Она перевозбужденно кивает.

— Что-то я сомневаюсь. — Начинаю закрывать дверь.

— Подожди, — останавливает меня Джонни. — Пусть войдет.

Он подходит к двери и упирается правой рукой в косяк.

— Джонни Джефферсон! — восклицает «горничная».

— Привет. — Он расплывается в улыбке.

— Джонни Джефферсон! — повторяет она. — Я войти?

— Довольно, — вмешиваюсь я. — Спасибо, вы свободны. — Пытаюсь закрыть дверь, но Джонни толкает ее обратно.

— Не будь такой занудой, Мегера, — говорит он, бросая взгляд на девицу в униформе горничной. Та улыбается ему, поглядывая сквозь опущенные ресницы.

— Я войти? — повторяет она на этот раз более сексуально.

Джонни распахивает дверь и отступает в сторону, приглашая гостью.

— Джонни! — Теперь путь преграждаю я, но пигалица спокойно проходит мимо меня в комнату.

— На сегодня все, Мег.

Я не двигаюсь с места.

— Ты ведь не говоришь по-английски? — спрашивает Джонни девушку.

— По-английски? — переспрашивает та с сильным итальянским акцентом. — Нет. Я не говорить по-английски.

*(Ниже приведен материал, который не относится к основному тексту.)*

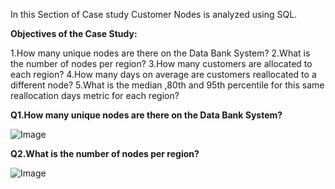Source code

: In this Section of Case study Customer Nodes is analyzed using SQL.

**Objectives of the Case Study:**

1.How many unique nodes are there on the Data Bank System?
2.What is the number of nodes per region?
3.How many customers are allocated to each region?
4.How many days on average are customers reallocated to a different node?
5.What is the median ,80th and 95th percentile for this same reallocation days metric for each region? 



**Q1.How many unique nodes are there on the Data Bank System?**


![Image](https://github.com/nirmalsinghgit/Data-Bank-Case-Study-using-SQL/assets/138468022/3b963042-af75-4998-9990-05e1b99a340e)

**Q2.What is the number of nodes per region?**



![Image](https://github.com/nirmalsinghgit/Data-Bank-Case-Study-using-SQL/assets/138468022/3eb5f2ee-f391-4a47-9698-af6d62ee178b)







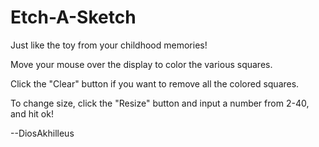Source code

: # Etch-A-Sketch

Just like the toy from your childhood memories!

Move your mouse over the display to color the various squares.

Click the "Clear" button if you want to remove all the colored squares.

To change size, click the "Resize" button and input a number from 2-40, and hit ok!

--DiosAkhilleus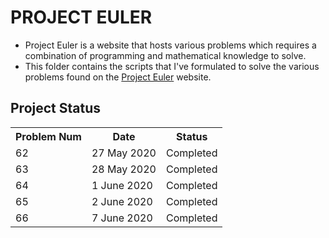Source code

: # PROJECT EULER
- Project Euler is a website that hosts various problems which requires a combination of programming and mathematical knowledge to solve.
- This folder contains the scripts that I've formulated to solve the various problems found on the [Project Euler](https://projecteuler.net/archives) website.

## Project Status
<table>
  <tr>
    <th>Problem Num</th>
    <th>Date</th>
    <th>Status</th>
  </tr>
  <tr>
		<td>62</td>
		<td>27 May 2020</td>
		<td>Completed</td>
	</tr>
	 <tr>
		<td>63</td>
		<td>28 May 2020</td>
		<td>Completed</td>
	</tr>
	 <tr>
		<td>64</td>
		<td>1 June 2020</td>
		<td>Completed</td>
	</tr>
	<tr>
		<td>65</td>
		<td>2 June 2020</td>
		<td>Completed</td>
	</tr>
		<tr>
		<td>66</td>
		<td>7 June 2020</td>
		<td>Completed</td>
	</tr>
</table>
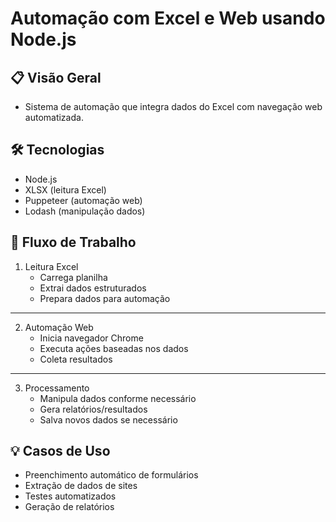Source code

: # Automação com Excel e Web usando Node.js

## 📋 Visão Geral

- Sistema de automação que integra dados do Excel com navegação web automatizada.

## 🛠️ Tecnologias

- Node.js
- XLSX (leitura Excel)
- Puppeteer (automação web)
- Lodash (manipulação dados)

## 🔄 Fluxo de Trabalho

1. Leitura Excel
   - Carrega planilha
   - Extrai dados estruturados
   - Prepara dados para automação

---

2.  Automação Web
    - Inicia navegador Chrome
    - Executa ações baseadas nos dados
    - Coleta resultados

---

3. Processamento
   - Manipula dados conforme necessário
   - Gera relatórios/resultados
   - Salva novos dados se necessário

## 💡 Casos de Uso

- Preenchimento automático de formulários
- Extração de dados de sites
- Testes automatizados
- Geração de relatórios
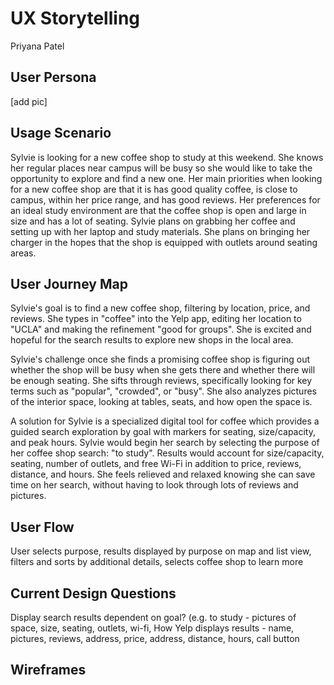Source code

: # UX Storytelling
Priyana Patel

## User Persona
[add pic]

## Usage Scenario
Sylvie is looking for a new coffee shop to study at this weekend. She knows her regular places near campus will be busy so she would like to take the opportunity to explore and find a new one. Her main priorities when looking for a new coffee shop are that it is has good quality coffee, is close to campus, within her price range, and has good reviews. Her preferences for an ideal study environment are that the coffee shop is open and large in size and has a lot of seating. Sylvie plans on grabbing her coffee and setting up with her laptop and study materials. She plans on bringing her charger in the hopes that the shop is equipped with outlets around seating areas. 

## User Journey Map
Sylvie's goal is to find a new coffee shop, filtering by location, price, and reviews. She types in "coffee" into the Yelp app, editing her location to "UCLA" and making the refinement "good for groups". She is excited and hopeful for the search results to explore new shops in the local area.

Sylvie's challenge once she finds a promising coffee shop is figuring out whether the shop will be busy when she gets there and whether there will be enough seating. She sifts through reviews, specifically looking for key terms such as "popular", "crowded", or "busy". She also analyzes pictures of the interior space, looking at tables, seats, and how open the space is. 

A solution for Sylvie is a specialized digital tool for coffee which provides a guided search exploration by goal with markers for seating, size/capacity, and peak hours. Sylvie would begin her search by selecting the purpose of her coffee shop search: "to study". Results would account for size/capacity, seating, number of outlets, and free Wi-Fi in addition to price, reviews, distance, and hours. She feels relieved and relaxed knowing she can save time on her search, without having to look through lots of reviews and pictures. 

## User Flow
User selects purpose, results displayed by purpose on map and list view, filters and sorts by additional details, selects coffee shop to learn more 

## Current Design Questions
Display search results dependent on goal? (e.g. to study - pictures of space, size, seating, outlets, wi-fi, 
How Yelp displays results - name, pictures, reviews, address, price, address, distance, hours, call button 

## Wireframes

— Тем лучше, потому что разговаривать нам не придется. — Он подмигивает мне и закрывает дверь, оставляя меня в коридоре.

Никогда не привыкну к фанаткам. Каждый раз, когда вижу его с другими женщинами, чувствую, как от меня откалывается кусочек.

— Отлично получается, ребята. Давайте устроим перерыв. — Джонни спрыгивает со сцены и трусцой бежит между рядами. Я сильнее выпрямляюсь в кресле.

— Можешь принести мне бутерброд или еще что-нибудь? — просит он меня.

— Конечно. — Беру свое пальто. — Принести прямо сюда?

— Да. Я собираюсь продолжить. Думаю, надо поработать над риффом.

Джонни — трудяга. Поначалу за всеми гулянками допоздна, выпивкой и женщинами я этого не замечала, но он такой.

Вскоре приношу булочку с тунцом и майонезом.

— Спасибо, — благодарит Джонни, поднимаясь и откусывая бутерброд. Он лезет в карман и достает маленькую фляжку, открывает и наклоняет ко рту. — Черт. Закончилось, — говорит он, протягивая фляжку мне. — Ты не могла бы ее наполнить?

— Э-э, конечно, — неуверенно отвечаю. — Чем?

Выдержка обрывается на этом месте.